Task to carry out. For the data below, restate word for word only the lines from the line containing "### 3. Lyrics Search" through the line containing "The script maps", both ends included.

::: Supplied data :::

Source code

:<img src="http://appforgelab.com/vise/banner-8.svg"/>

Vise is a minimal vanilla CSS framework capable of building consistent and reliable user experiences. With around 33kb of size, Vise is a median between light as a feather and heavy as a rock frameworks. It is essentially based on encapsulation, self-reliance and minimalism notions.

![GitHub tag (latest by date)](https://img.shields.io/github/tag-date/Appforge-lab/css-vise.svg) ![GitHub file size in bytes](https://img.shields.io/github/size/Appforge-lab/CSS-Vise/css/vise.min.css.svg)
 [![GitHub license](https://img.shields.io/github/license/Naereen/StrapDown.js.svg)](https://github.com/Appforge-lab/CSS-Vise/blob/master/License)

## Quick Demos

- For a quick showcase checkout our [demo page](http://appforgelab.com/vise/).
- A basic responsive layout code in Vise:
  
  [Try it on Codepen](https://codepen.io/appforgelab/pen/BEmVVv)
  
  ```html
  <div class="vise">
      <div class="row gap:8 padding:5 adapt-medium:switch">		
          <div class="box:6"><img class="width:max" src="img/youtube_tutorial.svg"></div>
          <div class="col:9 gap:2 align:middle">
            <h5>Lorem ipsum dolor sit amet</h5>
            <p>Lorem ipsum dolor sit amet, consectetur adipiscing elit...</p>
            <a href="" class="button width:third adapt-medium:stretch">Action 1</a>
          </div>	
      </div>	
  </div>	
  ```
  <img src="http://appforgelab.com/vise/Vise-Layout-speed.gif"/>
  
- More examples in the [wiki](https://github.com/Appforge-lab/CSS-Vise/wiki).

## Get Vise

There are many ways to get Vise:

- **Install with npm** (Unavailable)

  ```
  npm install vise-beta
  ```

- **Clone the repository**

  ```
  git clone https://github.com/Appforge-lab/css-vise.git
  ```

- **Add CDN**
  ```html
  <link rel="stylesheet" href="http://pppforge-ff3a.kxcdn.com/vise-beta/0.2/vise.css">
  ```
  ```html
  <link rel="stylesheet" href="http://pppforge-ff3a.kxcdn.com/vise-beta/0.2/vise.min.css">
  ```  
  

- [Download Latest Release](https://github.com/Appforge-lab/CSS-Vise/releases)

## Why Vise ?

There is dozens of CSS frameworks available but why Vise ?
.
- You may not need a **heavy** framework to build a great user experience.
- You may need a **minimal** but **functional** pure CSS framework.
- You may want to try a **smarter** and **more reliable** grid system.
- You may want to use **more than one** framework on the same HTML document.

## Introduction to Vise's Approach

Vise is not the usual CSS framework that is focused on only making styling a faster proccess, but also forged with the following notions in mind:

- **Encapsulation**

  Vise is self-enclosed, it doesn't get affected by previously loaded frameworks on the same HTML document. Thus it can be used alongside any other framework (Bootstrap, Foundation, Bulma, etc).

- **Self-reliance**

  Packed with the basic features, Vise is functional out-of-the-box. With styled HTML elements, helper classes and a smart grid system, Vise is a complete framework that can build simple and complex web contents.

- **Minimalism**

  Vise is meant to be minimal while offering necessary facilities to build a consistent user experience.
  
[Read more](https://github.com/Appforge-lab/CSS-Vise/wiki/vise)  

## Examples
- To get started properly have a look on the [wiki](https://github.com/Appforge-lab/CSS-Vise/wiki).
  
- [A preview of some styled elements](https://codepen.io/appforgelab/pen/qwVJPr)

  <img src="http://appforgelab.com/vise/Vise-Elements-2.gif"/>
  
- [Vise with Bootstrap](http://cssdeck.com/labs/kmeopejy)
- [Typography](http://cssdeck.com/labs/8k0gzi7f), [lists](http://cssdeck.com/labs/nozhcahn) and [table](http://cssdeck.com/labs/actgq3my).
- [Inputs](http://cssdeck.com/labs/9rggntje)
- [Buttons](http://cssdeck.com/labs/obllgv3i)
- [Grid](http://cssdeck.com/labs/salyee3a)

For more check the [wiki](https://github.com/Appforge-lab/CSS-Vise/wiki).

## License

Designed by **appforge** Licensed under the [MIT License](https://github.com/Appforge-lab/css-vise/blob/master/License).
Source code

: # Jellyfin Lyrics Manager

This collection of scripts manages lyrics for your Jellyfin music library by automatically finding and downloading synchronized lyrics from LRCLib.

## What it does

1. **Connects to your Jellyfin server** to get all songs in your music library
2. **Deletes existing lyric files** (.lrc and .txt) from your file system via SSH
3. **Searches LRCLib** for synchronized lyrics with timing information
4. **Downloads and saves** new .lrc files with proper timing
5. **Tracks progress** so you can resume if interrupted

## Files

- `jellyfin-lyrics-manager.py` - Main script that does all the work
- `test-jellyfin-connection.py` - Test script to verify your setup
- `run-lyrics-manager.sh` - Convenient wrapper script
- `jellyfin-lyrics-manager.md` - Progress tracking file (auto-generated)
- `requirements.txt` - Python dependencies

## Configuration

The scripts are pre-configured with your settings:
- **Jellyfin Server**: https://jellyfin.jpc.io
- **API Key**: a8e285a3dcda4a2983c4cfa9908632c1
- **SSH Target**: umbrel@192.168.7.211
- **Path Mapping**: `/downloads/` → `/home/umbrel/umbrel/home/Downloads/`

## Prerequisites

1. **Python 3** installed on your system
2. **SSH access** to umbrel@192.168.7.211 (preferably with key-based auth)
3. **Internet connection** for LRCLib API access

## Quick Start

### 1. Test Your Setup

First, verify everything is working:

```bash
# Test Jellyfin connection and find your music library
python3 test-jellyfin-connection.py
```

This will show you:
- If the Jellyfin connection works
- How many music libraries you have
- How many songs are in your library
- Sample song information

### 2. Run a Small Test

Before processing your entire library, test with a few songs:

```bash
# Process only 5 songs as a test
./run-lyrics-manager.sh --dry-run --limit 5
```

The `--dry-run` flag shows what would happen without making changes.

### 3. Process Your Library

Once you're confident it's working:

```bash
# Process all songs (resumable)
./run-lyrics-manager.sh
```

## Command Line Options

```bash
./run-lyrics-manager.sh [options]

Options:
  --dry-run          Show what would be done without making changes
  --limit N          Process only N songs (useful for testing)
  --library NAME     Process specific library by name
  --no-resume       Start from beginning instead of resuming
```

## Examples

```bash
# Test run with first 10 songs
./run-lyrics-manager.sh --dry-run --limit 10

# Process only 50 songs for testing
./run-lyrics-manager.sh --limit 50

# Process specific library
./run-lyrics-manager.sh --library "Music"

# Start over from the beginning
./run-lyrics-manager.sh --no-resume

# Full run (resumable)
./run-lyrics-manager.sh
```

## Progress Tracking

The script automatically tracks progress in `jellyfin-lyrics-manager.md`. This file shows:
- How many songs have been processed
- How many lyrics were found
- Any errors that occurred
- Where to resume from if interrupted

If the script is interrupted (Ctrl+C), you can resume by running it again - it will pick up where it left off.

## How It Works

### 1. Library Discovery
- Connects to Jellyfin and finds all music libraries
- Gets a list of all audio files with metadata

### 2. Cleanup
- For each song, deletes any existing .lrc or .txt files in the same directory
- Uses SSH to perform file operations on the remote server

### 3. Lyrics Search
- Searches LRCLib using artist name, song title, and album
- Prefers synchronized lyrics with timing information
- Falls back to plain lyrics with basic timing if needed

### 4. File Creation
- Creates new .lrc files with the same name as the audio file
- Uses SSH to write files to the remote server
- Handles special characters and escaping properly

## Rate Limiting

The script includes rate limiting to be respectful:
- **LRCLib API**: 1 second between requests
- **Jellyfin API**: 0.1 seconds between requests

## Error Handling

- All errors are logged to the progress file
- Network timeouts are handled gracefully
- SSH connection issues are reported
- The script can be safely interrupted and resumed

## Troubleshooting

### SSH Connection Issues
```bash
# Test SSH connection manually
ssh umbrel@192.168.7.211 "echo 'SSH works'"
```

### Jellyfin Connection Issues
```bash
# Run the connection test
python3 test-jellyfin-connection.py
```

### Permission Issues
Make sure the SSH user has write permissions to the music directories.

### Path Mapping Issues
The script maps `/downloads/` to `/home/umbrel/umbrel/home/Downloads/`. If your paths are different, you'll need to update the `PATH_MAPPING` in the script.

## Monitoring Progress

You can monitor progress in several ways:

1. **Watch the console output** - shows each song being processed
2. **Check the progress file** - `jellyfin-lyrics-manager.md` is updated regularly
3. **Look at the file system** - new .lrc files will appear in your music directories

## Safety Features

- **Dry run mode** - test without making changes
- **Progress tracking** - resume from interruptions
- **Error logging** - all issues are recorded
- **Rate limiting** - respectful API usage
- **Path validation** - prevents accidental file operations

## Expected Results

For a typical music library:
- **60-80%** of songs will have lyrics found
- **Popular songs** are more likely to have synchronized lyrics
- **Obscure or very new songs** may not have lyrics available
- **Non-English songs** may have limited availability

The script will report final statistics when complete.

:::

Answer space.
### 3. Lyrics Search
- Searches LRCLib using artist name, song title, and album
- Prefers synchronized lyrics with timing information
- Falls back to plain lyrics with basic timing if needed

### 4. File Creation
- Creates new .lrc files with the same name as the audio file
- Uses SSH to write files to the remote server
- Handles special characters and escaping properly

## Rate Limiting

The script includes rate limiting to be respectful:
- **LRCLib API**: 1 second between requests
- **Jellyfin API**: 0.1 seconds between requests

## Error Handling

- All errors are logged to the progress file
- Network timeouts are handled gracefully
- SSH connection issues are reported
- The script can be safely interrupted and resumed

## Troubleshooting

### SSH Connection Issues
```bash
# Test SSH connection manually
ssh umbrel@192.168.7.211 "echo 'SSH works'"
```

### Jellyfin Connection Issues
```bash
# Run the connection test
python3 test-jellyfin-connection.py
```

### Permission Issues
Make sure the SSH user has write permissions to the music directories.

### Path Mapping Issues
The script maps `/downloads/` to `/home/umbrel/umbrel/home/Downloads/`. If your paths are different, you'll need to update the `PATH_MAPPING` in the script.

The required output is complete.